Supercomputer simulations result in fascinating movies of the evolution of a portion of the universe over billions of years. They show how a uniform distribution of matter in the early universe progressively forms galaxies and clusters of galaxies – predominantly along a filamentary, sponge-like structure. This characteristic structure arises naturally from the mutual gravitational pull of matter making dense regions denser and voids emptier. However, a realistic simulation down to scales of single galaxies should include astrophysical processes that are related to the formation and evolution of stars and supermassive black holes.
The results of the first simulation to incorporate black-hole physics have now been published by Tiziana Di Matteo from the Carnegie Mellon University in Pittsburgh and collaborators. This gives the best picture to date of how the cosmos formed. Called BHCosmo, this simulation tracks 230 million hydrodynamic particles in a cube the size of about 100 million light-years. It used the 2000 processors of the Cray XT3 system at the Pittsburgh Supercomputing Center more than four weeks of run time.
The BHCosmo simulation starts from initial conditions corresponding to the standard ΛCDM model of cosmology and self-consistently incorporates dark-matter dynamics, radiative gas-cooling, star formation, as well as black hole growth and associated feedback processes.

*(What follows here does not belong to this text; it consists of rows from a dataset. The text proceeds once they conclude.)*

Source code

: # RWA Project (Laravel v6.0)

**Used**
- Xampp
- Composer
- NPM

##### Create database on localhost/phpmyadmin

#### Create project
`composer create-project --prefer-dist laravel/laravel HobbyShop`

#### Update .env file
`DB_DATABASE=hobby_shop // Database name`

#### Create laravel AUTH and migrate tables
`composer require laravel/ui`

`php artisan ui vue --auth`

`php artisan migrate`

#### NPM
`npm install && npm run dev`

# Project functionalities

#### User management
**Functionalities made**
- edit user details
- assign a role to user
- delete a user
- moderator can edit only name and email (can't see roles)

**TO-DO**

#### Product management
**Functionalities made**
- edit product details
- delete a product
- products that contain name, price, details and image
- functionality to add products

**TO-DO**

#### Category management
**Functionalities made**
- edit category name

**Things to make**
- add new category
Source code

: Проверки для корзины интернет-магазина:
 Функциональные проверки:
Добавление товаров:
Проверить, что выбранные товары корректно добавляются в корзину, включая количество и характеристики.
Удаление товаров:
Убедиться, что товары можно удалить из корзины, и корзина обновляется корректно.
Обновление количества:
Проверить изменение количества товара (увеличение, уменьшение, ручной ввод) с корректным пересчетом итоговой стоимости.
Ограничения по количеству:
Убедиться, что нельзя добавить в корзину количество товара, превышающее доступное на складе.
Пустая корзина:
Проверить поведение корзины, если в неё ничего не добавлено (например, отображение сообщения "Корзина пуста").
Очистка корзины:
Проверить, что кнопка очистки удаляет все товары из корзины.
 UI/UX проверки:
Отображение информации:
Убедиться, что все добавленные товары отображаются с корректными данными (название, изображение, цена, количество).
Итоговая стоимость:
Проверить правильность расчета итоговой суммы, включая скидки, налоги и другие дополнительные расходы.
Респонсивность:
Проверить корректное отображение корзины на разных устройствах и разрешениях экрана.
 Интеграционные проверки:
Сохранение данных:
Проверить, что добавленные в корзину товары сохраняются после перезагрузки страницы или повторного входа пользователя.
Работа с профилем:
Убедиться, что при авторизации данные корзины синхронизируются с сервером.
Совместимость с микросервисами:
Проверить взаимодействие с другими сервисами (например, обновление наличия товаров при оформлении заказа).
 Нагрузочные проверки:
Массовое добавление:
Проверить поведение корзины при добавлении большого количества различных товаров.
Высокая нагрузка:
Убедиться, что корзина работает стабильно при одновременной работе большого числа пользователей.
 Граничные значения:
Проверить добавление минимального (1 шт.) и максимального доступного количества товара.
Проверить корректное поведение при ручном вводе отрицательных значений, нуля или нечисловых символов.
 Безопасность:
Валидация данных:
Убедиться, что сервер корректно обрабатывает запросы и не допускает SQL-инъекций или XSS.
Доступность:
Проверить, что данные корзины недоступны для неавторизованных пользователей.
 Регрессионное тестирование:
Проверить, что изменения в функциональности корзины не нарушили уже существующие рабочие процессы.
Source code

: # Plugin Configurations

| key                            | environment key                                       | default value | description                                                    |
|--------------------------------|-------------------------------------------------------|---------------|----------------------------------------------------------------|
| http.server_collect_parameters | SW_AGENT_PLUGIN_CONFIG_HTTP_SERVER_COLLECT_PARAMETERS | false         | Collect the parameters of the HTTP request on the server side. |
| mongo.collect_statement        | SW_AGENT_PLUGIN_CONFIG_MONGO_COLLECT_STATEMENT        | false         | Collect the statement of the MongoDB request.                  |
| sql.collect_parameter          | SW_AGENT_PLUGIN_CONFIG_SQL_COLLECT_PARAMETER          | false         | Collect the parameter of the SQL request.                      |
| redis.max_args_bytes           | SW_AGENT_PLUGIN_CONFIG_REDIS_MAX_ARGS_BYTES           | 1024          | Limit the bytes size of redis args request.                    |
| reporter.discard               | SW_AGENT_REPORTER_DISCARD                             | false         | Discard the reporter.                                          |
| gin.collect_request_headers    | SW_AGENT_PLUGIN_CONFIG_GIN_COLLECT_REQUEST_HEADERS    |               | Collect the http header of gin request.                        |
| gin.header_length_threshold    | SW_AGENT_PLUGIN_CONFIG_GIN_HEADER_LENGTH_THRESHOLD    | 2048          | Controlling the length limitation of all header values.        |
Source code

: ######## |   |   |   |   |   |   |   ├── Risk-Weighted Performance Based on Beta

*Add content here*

It is not well understood how supermassive black holes form, so Di Matteo and colleagues circumvented this problem by inserting a black hole of 105 solar masses at the centre of each dark-matter halo reaching a critical mass. These "seed" black holes can already form 300 million years after the Big Bang and their growth – by gas accretion and mergers with other black holes – depends very much on their environment. Strongly accreting black holes manifest themselves as quasars by emitting intense radiation that heats the surrounding gas. This heating in the BHCosmo simulation is found to be an important feedback process that expels the galaxy’s interstellar gas into inter-galactic space and in the mean time extinguishes the quasar activity. This mechanism helps to explain why most elliptical galaxies are left with a low gas content and can therefore no longer form new stars. Past quasar activity of the supermassive black holes in their centres would thus be responsible for their old and reddish stellar populations. The BHCosmo simulation also confirms the observed relationship between the mass of the black hole and the mass of stars in galaxies. This suggests that black holes regulate galaxy formation and growth, but how this happens is not yet understood.
This work shows how the formation and evolution of about a million galaxies can be simulated in a representative portion of the universe with relatively simple assumptions. The good match between the simulated and observed properties of galaxies allows the prediction of what sort of galaxies will be seen at very high redshift by next-generation telescopes.